To write this, we need one more simple function - a function to write out a newline to STDOUT. Put the following code into write-newline.s:

 .include "linux.s"
 .globl write_newline
 .type write_newline, @function
 .section .data
newline:
 .ascii "\n"
 .section .text
 .equ ST_FILEDES, 8
write_newline:
 pushl %ebp
 movl  %esp, %ebp

 movl  $SYS_WRITE, %eax
 movl  ST_FILEDES(%ebp), %ebx
 movl  $newline, %ecx
 movl  $1, %edx
 int   $LINUX_SYSCALL
 movl  %ebp, %esp
 popl  %ebp
 ret

Now we are ready to write the main program.
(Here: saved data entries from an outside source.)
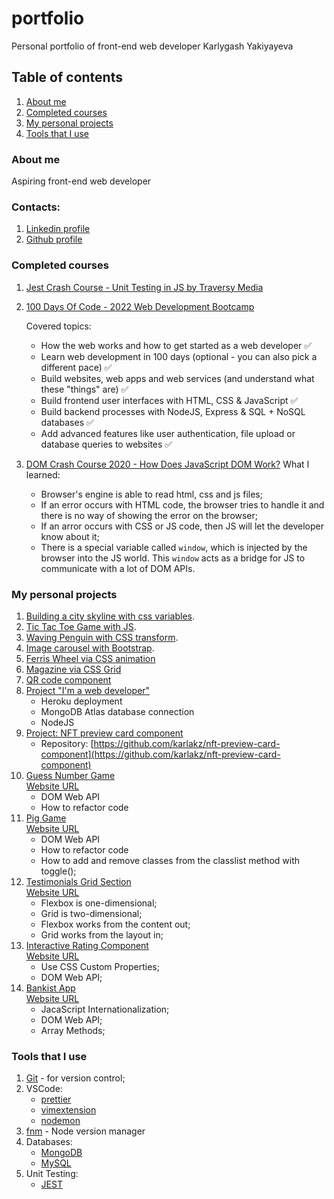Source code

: # portfolio

Personal portfolio of front-end web developer Karlygash Yakiyayeva

## Table of contents

1. [About me](#about-me)
2. [Completed courses](#completed-courses)
3. [My personal projects](#my-personal-projects)
4. [Tools that I use](#tools-that-i-use)

### About me

Aspiring front-end web developer

### Contacts:

1. [Linkedin profile](https://www.linkedin.com/in/karlygash-yakiyayeva-452baa186/)
2. [Github profile](https://github.com/karlakz)

### Completed courses

1. [Jest Crash Course - Unit Testing in JS by Traversy Media](https://github.com/karlakz/youtube-jest-crash-course)
2. [100 Days Of Code - 2022 Web Development Bootcamp](https://www.udemy.com/certificate/UC-ae99f5d6-8a20-4f43-86ce-81495709f261/)

   Covered topics:

   - How the web works and how to get started as a web developer ✅
   - Learn web development in 100 days (optional - you can also pick a different pace) ✅
   - Build websites, web apps and web services (and understand what these "things" are) ✅
   - Build frontend user interfaces with HTML, CSS & JavaScript ✅
   - Build backend processes with NodeJS, Express & SQL + NoSQL databases ✅
   - Add advanced features like user authentication, file upload or database queries to websites ✅

3. [DOM Crash Course 2020 - How Does JavaScript DOM Work?](https://www.youtube.com/watch?v=_wvi4Srvggg&t=858s)
   What I learned:
   - Browser's engine is able to read html, css and js files;
   - If an error occurs with HTML code, the browser tries to handle it and there is no way of showing the error on the browser;
   - If an arror occurs with CSS or JS code, then JS will let the developer know about it;
   - There is a special variable called `window`, which is injected by the browser into the JS world. This `window` acts as a bridge for JS to communicate with a lot of DOM APIs.

### My personal projects

1. [Building a city skyline with css variables](https://quirky-ardinghelli-186038.netlify.app/).
2. [Tic Tac Toe Game with JS](https://tic-tac-toe-karlakz.netlify.app/).
3. [Waving Penguin with CSS transform](https://penguin-karlakz.netlify.app/).
4. [Image carousel with Bootstrap](https://app.netlify.com/sites/img-carousel-karlakz/settings/domain).
5. [Ferris Wheel via CSS animation](https://lnkd.in/dNR72Yrp)
6. [Magazine via CSS Grid](https://css-grid-magazine.netlify.app/)
7. [QR code component](https://github.com/karlakz/qr-code-component-main)
8. [Project "I'm a web developer"](https://shielded-stream-13770.herokuapp.com/)
   - Heroku deployment
   - MongoDB Atlas database connection
   - NodeJS
9. [Project: NFT preview card component](https://nft-preview-card-component-karlakz.netlify.app/)
   - Repository: [https://github.com/karlakz/nft-preview-card-component](https://github.com/karlakz/nft-preview-card-component)
10. [Guess Number Game](https://github.com/karlakz/guess-number-game)\
    [Website URL](https://guess-number-game-karlakz.netlify.app/)
    - DOM Web API
    - How to refactor code
11. [Pig Game](https://github.com/karlakz/pig-game)\
    [Website URL](https://pig-game-karlakz.netlify.app/)
    - DOM Web API
    - How to refactor code
    - How to add and remove classes from the classlist method with toggle();
12. [Testimonials Grid Section](https://github.com/karlakz/testimonials-grid-section)\
    [Website URL](https://testimonials-grid-section-karlakz.netlify.app/)
    - Flexbox is one-dimensional;
    - Grid is two-dimensional;
    - Flexbox works from the content out;
    - Grid works from the layout in;
13. [Interactive Rating Component](https://github.com/karlakz/interactive-rating-component-main)\
    [Website URL](https://interactive-rating-component-karlakz.netlify.app/)
    - Use CSS Custom Properties;
    - DOM Web API;
14. [Bankist App](https://github.com/karlakz/bankist-app)\
    [Website URL](https://bankist-app-karlakz.netlify.app/)
    - JacaScript Internationalization;
    - DOM Web API;
    - Array Methods;

### Tools that I use

1. [Git](https://git-scm.com/) - for version control;
2. VSCode:
   - [prettier](https://marketplace.visualstudio.com/items?itemName=esbenp.prettier-vscode)
   - [vimextension](https://marketplace.visualstudio.com/items?itemName=vscodevim.vim)
   - [nodemon](https://www.npmjs.com/package/nodemon)
3. [fnm](https://github.com/Schniz/fnm) - Node version manager
4. Databases:
   - [MongoDB](https://www.mongodb.com/)
   - [MySQL](https://www.mysql.com/)
5. Unit Testing:
   - [JEST](https://jestjs.io/)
Here is the code to read-records.s:

 .include "linux.s"
 .include "record-def.s"

 .section .data
file_name:
 .ascii "test.dat\0"

 .section .bss
 .lcomm record_buffer, RECORD_SIZE

 .section .text
 #Main program
 .globl _start
_start:
 #These are the locations on the stack where
 #we will store the input and output descriptors
 #(FYI - we could have used memory addresses in
 #a .data section instead)
 .equ ST_INPUT_DESCRIPTOR, -4
 .equ ST_OUTPUT_DESCRIPTOR, -8

 #Copy the stack pointer to %ebp
 movl %esp, %ebp
 #Allocate space to hold the file descriptors
 subl $8,  %esp

 #Open the file
 movl  $SYS_OPEN, %eax
 movl  $file_name, %ebx
 movl  $0, %ecx    #This says to open read-only
 movl  $0666, %edx
 int   $LINUX_SYSCALL

 #Save file descriptor

 movl  %eax, ST_INPUT_DESCRIPTOR(%ebp)

 #Even though it's a constant, we are
 #saving the output file descriptor in
 #a local variable so that if we later
 #decide that it isn't always going to
 #be STDOUT, we can change it easily.
 movl  $STDOUT, ST_OUTPUT_DESCRIPTOR(%ebp)

record_read_loop:
 pushl ST_INPUT_DESCRIPTOR(%ebp)
 pushl $record_buffer
 call  read_record
 addl  $8, %esp

 #Returns the number of bytes read.
 #If it isn't the same number we
 #requested, then it's either an
 #end-of-file, or an error, so we're
 #quitting
 cmpl  $RECORD_SIZE, %eax
 jne   finished_reading

 #Otherwise, print out the first name
 #but first, we must know it's size
 pushl  $RECORD_FIRSTNAME + record_buffer
 call   count_chars
 addl   $4, %esp
 movl   %eax, %edx
 movl   ST_OUTPUT_DESCRIPTOR(%ebp), %ebx
 movl   $SYS_WRITE, %eax
 movl   $RECORD_FIRSTNAME + record_buffer, %ecx
 int    $LINUX_SYSCALL

 pushl  ST_OUTPUT_DESCRIPTOR(%ebp)
 call   write_newline
 addl   $4, %esp

 jmp    record_read_loop

finished_reading:
 movl   $SYS_EXIT, %eax
 movl   $0, %ebx
 int    $LINUX_SYSCALL

To build this program, we need to assemble all of the parts and link them together:

as read-record.s -o read-record.o
as count-chars.s -o count-chars.o
as write-newline.s -o write-newline.o
as read-records.s -o read-records.o
ld read-record.o count-chars.o write-newline.o \
   read-records.o -o read-records

The backslash in the first line simply means that the command continues on the next line. You can run your program by doing ./read-records.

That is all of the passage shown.